Warn about the fact that the terms index is moving off-heap. (#39918)

Lucene 8.0 includes a [change](https://issues.apache.org/jira/browse/LUCENE-8635) that moves the terms index off-heap for all fields but ID fields. I'm including this in the migration notes so that users who have queries that match lots of terms won't be surprised in case of slowdown.
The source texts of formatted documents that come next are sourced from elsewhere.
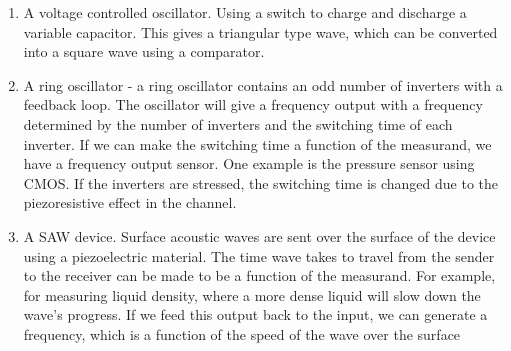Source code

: \documentclass[10pt,a4paper]{article}
\begin{document}

\begin{enumerate}

	\item A voltage controlled oscillator. Using a switch to charge and discharge a variable capacitor. This gives a triangular type wave, which can be converted into a square wave using a comparator.
	\item A ring oscillator - a ring oscillator contains an odd number of inverters with a feedback loop. The oscillator will give a frequency output with a frequency determined by the number of inverters and the switching time of each inverter. If we can make the switching time a function of the measurand, we have a frequency output sensor. One example is the pressure sensor using CMOS. If the inverters are stressed, the switching time is changed due to the piezoresistive effect in the channel.
	\item A SAW device. Surface acoustic waves are sent over the surface of the device using a piezoelectric material. The time wave takes to travel from the sender to the receiver can be made to be a function of the measurand. For example, for measuring liquid density, where a more dense liquid will slow down the wave's progress. If we feed this output back to the input, we can generate a frequency, which is a function of the speed of the wave over the surface
\end{enumerate}
\end{document}
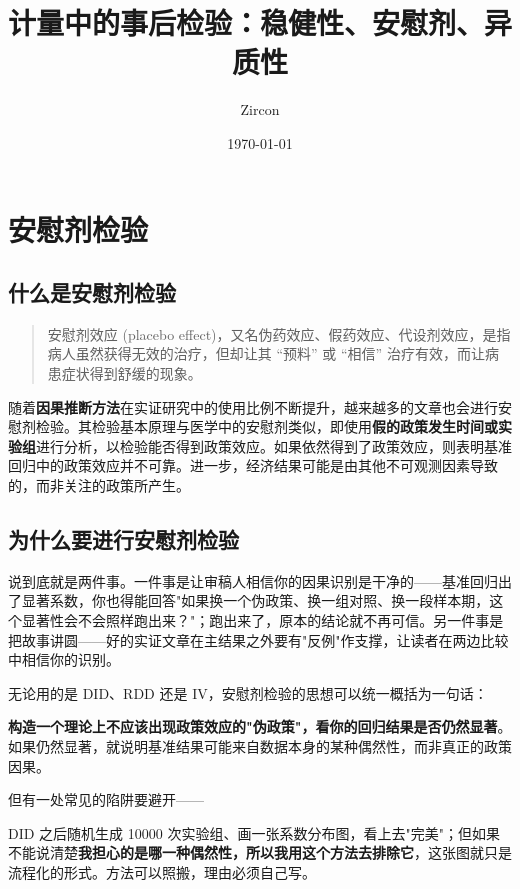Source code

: \documentclass[11pt,a4paper]{ctexart}
\title{计量中的事后检验：稳健性、安慰剂、异质性}
\author{Zircon}
\date{\today}
\begin{document}
\maketitle
\tableofcontents
\newpage

\section{安慰剂检验}

\subsection{什么是安慰剂检验}

\begin{quote}
安慰剂效应 (placebo
effect)，又名伪药效应、假药效应、代设剂效应，是指病人虽然获得无效的治疗，但却让其
``预料'' 或 ``相信'' 治疗有效，而让病患症状得到舒缓的现象。
\end{quote}

随着\textbf{因果推断方法}在实证研究中的使用比例不断提升，越来越多的文章也会进行安慰剂检验。其检验基本原理与医学中的安慰剂类似，即使用\textbf{假的政策发生时间或实验组}进行分析，以检验能否得到政策效应。如果依然得到了政策效应，则表明基准回归中的政策效应并不可靠。进一步，经济结果可能是由其他不可观测因素导致的，而非关注的政策所产生。

\subsection{为什么要进行安慰剂检验}

说到底就是两件事。一件事是让审稿人相信你的因果识别是干净的——基准回归出了显著系数，你也得能回答"如果换一个伪政策、换一组对照、换一段样本期，这个显著性会不会照样跑出来？"；跑出来了，原本的结论就不再可信。另一件事是把故事讲圆——好的实证文章在主结果之外要有"反例"作支撑，让读者在两边比较中相信你的识别。

无论用的是 DID、RDD 还是 IV，安慰剂检验的思想可以统一概括为一句话：

\begin{concept}[核心思想]
\textbf{构造一个理论上不应该出现政策效应的"伪政策"，看你的回归结果是否仍然显著}。如果仍然显著，就说明基准结果可能来自数据本身的某种偶然性，而非真正的政策因果。
\end{concept}

但有一处常见的陷阱要避开——

\begin{pitfall}[避免"为安慰剂而安慰剂"]
DID 之后随机生成 10000 次实验组、画一张系数分布图，看上去"完美"；但如果不能说清楚\textbf{我担心的是哪一种偶然性，所以我用这个方法去排除它}，这张图就只是流程化的形式。方法可以照搬，理由必须自己写。
\end{pitfall}
\end{document}
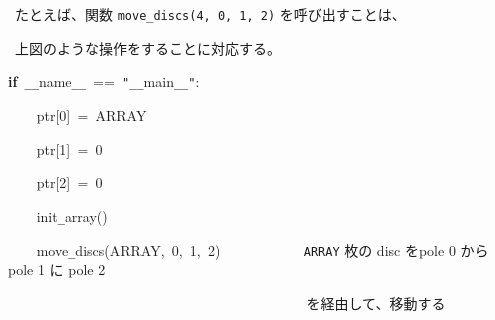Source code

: \documentclass[a4paper,10pt]{article}
\def\mc{\relax}
\begin{document}
\noindent
\mbox{}\rm\mc {\tt\#} \ たとえば、関数 {\tt move\_discs(4, 0, 1, 2)} を呼び出すことは、 
\tt\mc 

\noindent
\mbox{}\rm\mc {\tt\#} \ 上図のような操作をすることに対応する。\hfill 
\tt\mc 

\noindent
\mbox{}\hfill

\noindent
\mbox{}\textbf{if}{\tt\mc \ }{\tt\_}{\tt\_}name{\tt\_}{\tt\_}{\tt\mc \ }=={\tt\mc \ }{\tt "}{\tt\_}{\tt\_}main{\tt\_}{\tt\_}{\tt "}:

\noindent
\mbox{}{\tt\mc \ }{\tt\mc \ }{\tt\mc \ }{\tt\mc \ }ptr[0]{\tt\mc \ }={\tt\mc \ }ARRAY

\noindent
\mbox{}{\tt\mc \ }{\tt\mc \ }{\tt\mc \ }{\tt\mc \ }ptr[1]{\tt\mc \ }={\tt\mc \ }0

\noindent
\mbox{}{\tt\mc \ }{\tt\mc \ }{\tt\mc \ }{\tt\mc \ }ptr[2]{\tt\mc \ }={\tt\mc \ }0

\noindent
\mbox{}\hfill

\noindent
\mbox{}{\tt\mc \ }{\tt\mc \ }{\tt\mc \ }{\tt\mc \ }init{\tt\_}array()

\noindent
\mbox{}{\tt\mc \ }{\tt\mc \ }{\tt\mc \ }{\tt\mc \ }move{\tt\_}discs(ARRAY,{\tt\mc \ }0,{\tt\mc \ }1,{\tt\mc \ }2){\tt\mc \ }{\tt\mc \ }{\tt\mc \ }{\tt\mc \ }{\tt\mc \ }{\tt\mc \ }{\tt\mc \ }{\tt\mc \ }{\tt\mc \ }{\tt\mc \ }\rm\mc {\tt\#} \ {\tt ARRAY} 枚の disc をpole 0 から pole 1 に pole 2\hfill 
\tt\mc 

\noindent
\mbox{}{\tt\mc \ }{\tt\mc \ }{\tt\mc \ }{\tt\mc \ }{\tt\mc \ }{\tt\mc \ }{\tt\mc \ }{\tt\mc \ }{\tt\mc \ }{\tt\mc \ }{\tt\mc \ }{\tt\mc \ }{\tt\mc \ }{\tt\mc \ }{\tt\mc \ }{\tt\mc \ }{\tt\mc \ }{\tt\mc \ }{\tt\mc \ }{\tt\mc \ }{\tt\mc \ }{\tt\mc \ }{\tt\mc \ }{\tt\mc \ }{\tt\mc \ }{\tt\mc \ }{\tt\mc \ }{\tt\mc \ }{\tt\mc \ }{\tt\mc \ }{\tt\mc \ }{\tt\mc \ }{\tt\mc \ }{\tt\mc \ }{\tt\mc \ }{\tt\mc \ }{\tt\mc \ }{\tt\mc \ }{\tt\mc \ }{\tt\mc \ }\rm\mc {\tt\#} \ を経由して、移動する \hfill 

\tt\mc 

\rm\mc
\end{document}
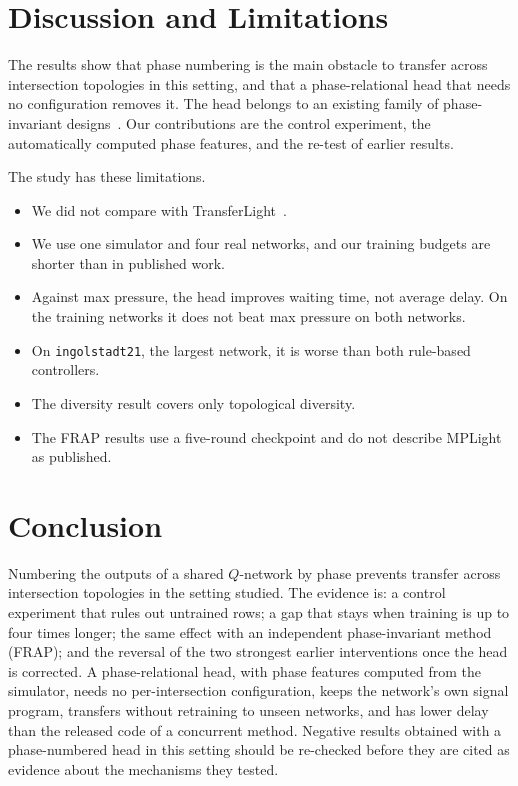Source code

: \documentclass[conference]{IEEEtran}
\begin{document}
\section{Discussion and Limitations}\label{sec:discussion}
The results show that phase numbering is the main obstacle to transfer across intersection
topologies in this setting, and that a phase-relational head that needs no configuration
removes it. The head belongs to an existing family of phase-invariant
designs~\cite{frap,attendlight}. Our contributions are the control experiment, the
automatically computed phase features, and the re-test of earlier results.

The study has these limitations.
\begin{itemize}
\item We did not compare with TransferLight~\cite{transferlight}.
\item We use one simulator and four real networks, and our training budgets are shorter
      than in published work.
\item Against max pressure, the head improves waiting time, not average delay. On the
      training networks it does not beat max pressure on both networks.
\item On \texttt{ingolstadt21}, the largest network, it is worse than both rule-based
      controllers.
\item The diversity result covers only topological diversity.
\item The FRAP results use a five-round checkpoint and do not describe MPLight as
      published.
\end{itemize}

\section{Conclusion}\label{sec:conclusion}
Numbering the outputs of a shared $Q$-network by phase prevents transfer across
intersection topologies in the setting studied. The evidence is: a control experiment that
rules out untrained rows; a gap that stays when training is up to four times longer; the
same effect with an independent phase-invariant method (FRAP); and the reversal of the two
strongest earlier interventions once the head is corrected. A phase-relational head, with
phase features computed from the simulator, needs no per-intersection configuration, keeps
the network's own signal program, transfers without retraining to unseen networks, and has
lower delay than the released code of a concurrent method. Negative results obtained with a
phase-numbered head in this setting should be re-checked before they are cited as evidence
about the mechanisms they tested.
\end{document}
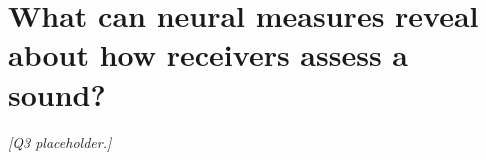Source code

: \section{What can neural measures reveal about how receivers assess a sound?}
\label{sec:q3}


\textit{[Q3 placeholder.]}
2019-03-12 10:16:41 +01:00 · 2019-03-12 10:16:41 +01:00 · 66b3a3a546
parent 675489d54c
commit 66b3a3a546
1 changed files with 26 additions and 1 deletions
--- a/docs/reference/migration/migrate_7_0/search.asciidoc
+++ b/docs/reference/migration/migrate_7_0/search.asciidoc
@ -2,6 +2,31 @@
 [[breaking_70_search_changes]]
 === Search and Query DSL changes

+[float]
+==== Off-heap terms index
+
+The terms dictionary is the part of the inverted index that records all terms
+that occur within a segment in sorted order. In order to provide fast retrieval,
+terms dictionaries come with a small terms index that allows for efficient
+random access by term. Until now this terms index had always been loaded
+on-heap.
+
+As of 7.0, the terms index is loaded on-heap for fields that only have unique
+values such as `_id` fields, and off-heap otherwise - likely most other fields.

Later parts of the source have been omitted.